I am utterly confused with this problem, I am not quite sure how to formulate an equation to solve for the answer

:
The speed of sound in steel is about 4.2 kilometers per second. A steel rail is struck with a hammer, and there is an observer some distance away with one ear to the rail. The observer measures 1.60 seconds between hearing the sound through the rail and hearing the sound through the air. If the air temperature is 20 degrees Celsius and there is no wind, how far away is the observer?
Just looking for someone to show me where to begin
any help appreciated?

2. Jan 30, 2005

### mgiddy911

So far I know you use 343 m/s for speed of sound in air at 20 degrees celcius, and you use 4.2km/s (4200m/s) as speed of sound in the steel, for both you can use the equation v=d/t but both d and t are unknown, also you know t(air)-t(steel) = 1.6 seconds, from there i am not sure how to proceed, i have been trying to come up with a way to combine all of those equations but am comming up short...

3. Jan 30, 2005

### HallsofIvy

Staff Emeritus
Yes, both d and t are unknown- that means you need two equations to solve for the two unknown. Those two equations are the motion through the air and through the rail. The distance sound has to travel in either case is d but there are two different times: call them tair and tsteel.

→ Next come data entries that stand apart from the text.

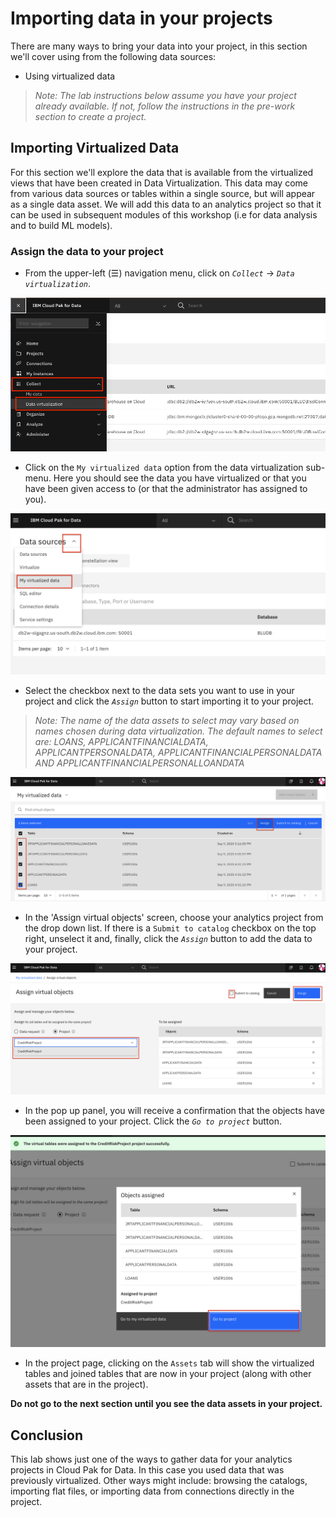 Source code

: # Importing data in your projects

There are many ways to bring your data into your project, in this section we'll cover using from the following data sources:

* Using virtualized data

>*Note: The lab instructions below assume you have your project already available. If not, follow the instructions in the pre-work section to create a project.*

## Importing Virtualized Data

For this section we'll explore the data that is available from the virtualized views that have been created in Data Virtualization. This data may come from various data sources or tables within a single source, but will appear as a single data asset. We will add this data to an analytics project so that it can be used in subsequent modules of this workshop (i.e for data analysis and to build ML models).

### Assign the data to your project

* From the upper-left (☰) navigation menu, click on *`Collect`* -> *`Data virtualization`*.

![(☰) Menu -> Collect -> Data Virtualization](../images/navigation/dv-menu.png)

* Click on the `My virtualized data` option from the data virtualization sub-menu. Here you should see the data you have virtualized or that you have been given access to (or that the administrator has assigned to you).

![(My virtualized data](../images/dv/dv-menu-myvirtualizeddata.png)

* Select the checkbox next to the data sets you want to use in your project and click the *`Assign`* button to start importing it to your project.

> _Note: The name of the data assets to select may vary based on names chosen during data virtualization. The default names to select are: LOANS, APPLICANTFINANCIALDATA, APPLICANTPERSONALDATA, APPLICANTFINANCIALPERSONALDATA AND APPLICANTFINANCIALPERSONALLOANDATA_

![Select the data you want to import](../images/dv/adddata-select-data-assign.png)

* In the 'Assign virtual objects' screen, choose your analytics project from the drop down list. If there is a `Submit to catalog` checkbox on the top right, unselect it and, finally, click the *`Assign`* button to add the data to your project.

![Assign the data to a project](../images/dv/adddata-assign-to-project.png)

* In the pop up panel, you will receive a confirmation that the objects have been assigned to your project. Click the *`Go to project`* button.

![Data assigned to a project](../images/dv/adddata-objects-assigned-confirmation.png)

* In the project page, clicking on the `Assets` tab will show the virtualized tables and joined tables that are now in your project (along with other assets that are in the project).

 **Do not go to the next section until you see the data assets in your project.**

## Conclusion

This lab shows just one of the ways to gather data for your analytics projects in Cloud Pak for Data. In this case you used data that was previously virtualized. Other ways might include: browsing the catalogs, importing flat files, or importing data from connections directly in the project.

The speed of sound through the air is 343 m/s so d/tair= 343 which is the same as tair= d/343.

The speed of sound through steel is 4200 m/s so d/tsteel= 4200 which is the same as tsteel= d/4200.

What you DO know is the difference in the times: t1- t2= 1.6 s.

Okay subtract one equation from another:
tair- tsteel= 1.6 s= d/343- d/4200. Now you have a very simple equation to solve for d.

4. Jan 30, 2005

### mgiddy911

Thanks!

Thank you, however right before I read this post i stumbled upon a way i think will work, it may be the same as what u said however, i just thought tat u know the dstances n ar and steel are equal, so d=vt; vt(air)=vt(steel) ; then vt(air)=v(t-1.6) and then solve for t of air, then plug that into the equation v=d/t to solve for d in air. does this work also?